状況は1-1、イーブンだがあちらは魔法少女としての力を使わずにとった得点だ、1点の重みが微妙に違う。
「……そうですね、いまからでも罰ゲームなんてどうです? ありきたりですが負けた方は相手の言う事を何でも聞くということで」
「おいおい、勝てそうだからって不用意な事言うなよ。 負けて泣きを見るのはそっちだろ?」
「いいですよ、その時は何なりと申し付けてください。 私が勝った場合あなたの正体についてじっくりと聞かせてもらいますからね」
《……あれ、マスターもしやいま墓穴掘りました?》
「…………やっちまったかも」
売り言葉に軽口で返して話を纏められてしまった。
周囲には証人となる魔法少女が沢山、万が一は逃げる事も視野には入るがそうした場合二度とブルームスターの姿では合宿に顔を出せまい。
「多少はあなたも本気を出してくださいよ、ブルームスター」
「では、負けた方は罰ゲームと言う事で! 第三球、ブルームスター殿チームからお願いするであります!」
イクスが咥えたホイッスルの音とともに放られたボールが今度はこっちのコートへと落ちてくる。
しかし位置が悪い、落下地点に待つのはチャンピョン。 彼女がトスを上げる以上先ほどのような強打は打てない。
「チャンピョン、あげてくれ! 俺が打つ!!」
「あいあい、任せらぁ!」
気合い一閃、力加減を考えずに掬い上げられた弾は必要以上に高く高く空へと打ち上がった。

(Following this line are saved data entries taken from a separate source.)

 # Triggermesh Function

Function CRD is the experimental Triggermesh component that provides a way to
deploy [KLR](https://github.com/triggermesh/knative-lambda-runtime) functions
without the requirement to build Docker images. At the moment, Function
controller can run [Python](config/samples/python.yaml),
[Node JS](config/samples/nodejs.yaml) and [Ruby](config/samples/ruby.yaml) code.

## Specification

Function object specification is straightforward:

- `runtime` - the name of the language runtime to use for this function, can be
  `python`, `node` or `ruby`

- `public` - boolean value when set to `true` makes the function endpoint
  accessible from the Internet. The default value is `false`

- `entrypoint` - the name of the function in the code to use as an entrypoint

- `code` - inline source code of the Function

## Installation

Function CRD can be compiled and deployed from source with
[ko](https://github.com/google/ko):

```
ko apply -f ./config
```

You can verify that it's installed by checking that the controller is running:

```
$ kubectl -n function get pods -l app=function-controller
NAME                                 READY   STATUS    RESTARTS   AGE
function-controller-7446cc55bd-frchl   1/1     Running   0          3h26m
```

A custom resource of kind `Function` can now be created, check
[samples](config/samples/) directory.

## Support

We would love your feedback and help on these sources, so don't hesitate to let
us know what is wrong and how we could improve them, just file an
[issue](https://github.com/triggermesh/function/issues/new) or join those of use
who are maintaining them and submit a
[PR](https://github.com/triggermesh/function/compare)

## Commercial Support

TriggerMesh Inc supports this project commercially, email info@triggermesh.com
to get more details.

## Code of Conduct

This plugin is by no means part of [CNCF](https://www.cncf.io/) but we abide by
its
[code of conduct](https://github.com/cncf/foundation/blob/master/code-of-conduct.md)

トスにしては高すぎるそれは当然俺の助走とタイミングが噛み合わない、それどころかそのまま相手コートに入ってしまいそうだ。
「……ゴメン!」
「許す! 次から気を付けろよな!!」
≪IMPALING BREAK!!≫
むざむざ絶好球を放るよりは足掻いた方が良い、羽箒を使って打ち上がったボールを追う。

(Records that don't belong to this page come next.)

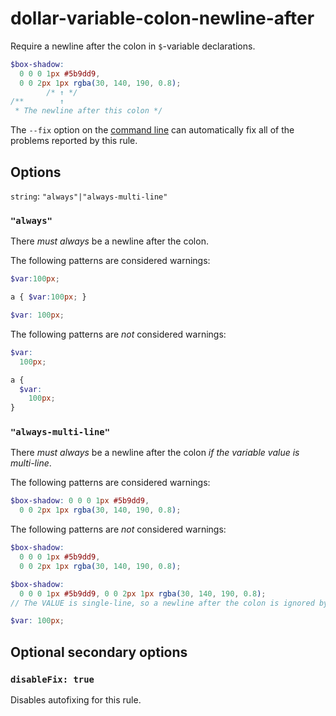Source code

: # dollar-variable-colon-newline-after

Require a newline after the colon in `$`-variable declarations.

```scss
$box-shadow:
  0 0 0 1px #5b9dd9,
  0 0 2px 1px rgba(30, 140, 190, 0.8);
        /* ↑ */
/**        ↑
 * The newline after this colon */
```

The `--fix` option on the [command line](https://github.com/stylelint/stylelint/blob/master/docs/user-guide/cli.md#autofixing-errors) can automatically fix all of the problems reported by this rule.

## Options

`string`: `"always"|"always-multi-line"`

### `"always"`

There *must always* be a newline after the colon.

The following patterns are considered warnings:

```scss
$var:100px;
```

```scss
a { $var:100px; }
```

```scss
$var: 100px;
```

The following patterns are *not* considered warnings:

```scss
$var:
  100px;
```

```scss
a {
  $var:
    100px;
}
```

### `"always-multi-line"`

There *must always* be a newline after the colon *if the variable value is multi-line*.

The following patterns are considered warnings:

```scss
$box-shadow: 0 0 0 1px #5b9dd9,
  0 0 2px 1px rgba(30, 140, 190, 0.8);
```

The following patterns are *not* considered warnings:

```scss
$box-shadow:
  0 0 0 1px #5b9dd9,
  0 0 2px 1px rgba(30, 140, 190, 0.8);
```

```scss
$box-shadow:
  0 0 0 1px #5b9dd9, 0 0 2px 1px rgba(30, 140, 190, 0.8);
// The VALUE is single-line, so a newline after the colon is ignored by this rule.
```

```scss
$var: 100px;
```

## Optional secondary options

### `disableFix: true`

Disables autofixing for this rule.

およそ5秒、瞬く間に近づいたボールをそのまま弾き落せば直上から降る直下弾へと変わる。
チャンピョンと合わせて合計10秒の消費、俺たちが使える変身時間は残り20秒だ。
「私がやりますか?」
「いいや、アタシにだって見せ場を寄越せよ!!」
ジャベルが首から下げたペンダントを外す、時計の針のように細長いそれは僅かに青いきらめきを放ったかと思うと、ぐんぐんと伸びて彼女の身の丈を優に超える槍へと姿を変える。
それはいつかマン太郎の背に刺さっていた槍、そして勝負が始まる前に彼女が握っていた槍だ。
同時に、風に包まれた彼女の姿が水着から山伏装束のような恰好へと変わった。
「アタシの魔法は知ってるよなぁ、風を纏って操る魔法だ!!」
ジャベルが旋回させた槍を振り抜くと、彼女が纏っていた風がより一層強くなり、足元の水面に連続した波紋を生み出す。
ラピリスが起こすものよりも強く、荒々しい風は落下するボールを余裕で吹き飛ばし、コートの外へと着水させた。
「クソ、逸らされたか!」
「コートアウト! ラピリス殿チームの得点であります!!」
「だからジャベル様チームだっつってンだろ!!」
当たり前だがバレーボールの球は軽い、風なんて天敵だ。
しかもそれが2人、アオに至っては出鱈目な機動力もある、早めに時間を削らなければこっちがジリ貧だ。
「どうしました、顔色が悪いですよブルームスター。 降参するなら受け入れますが」
「冗談、はじめはハンデが必要だろうと思っただけだよ」
「お優しい事で、その判断が足を引っ張らない事を願います」
「ははははは、こいつぅー」
「なんや、楽しそうな事やってるなぁ。 うちも混ぜて貰てええかー?」
……アオの時とは比較にならないくらい、周囲の歓声が鳴りやんだ。
両手に書類を目いっぱい抱えた彼女の登場に、今度は間違いなく夏の空気が凍り付いた。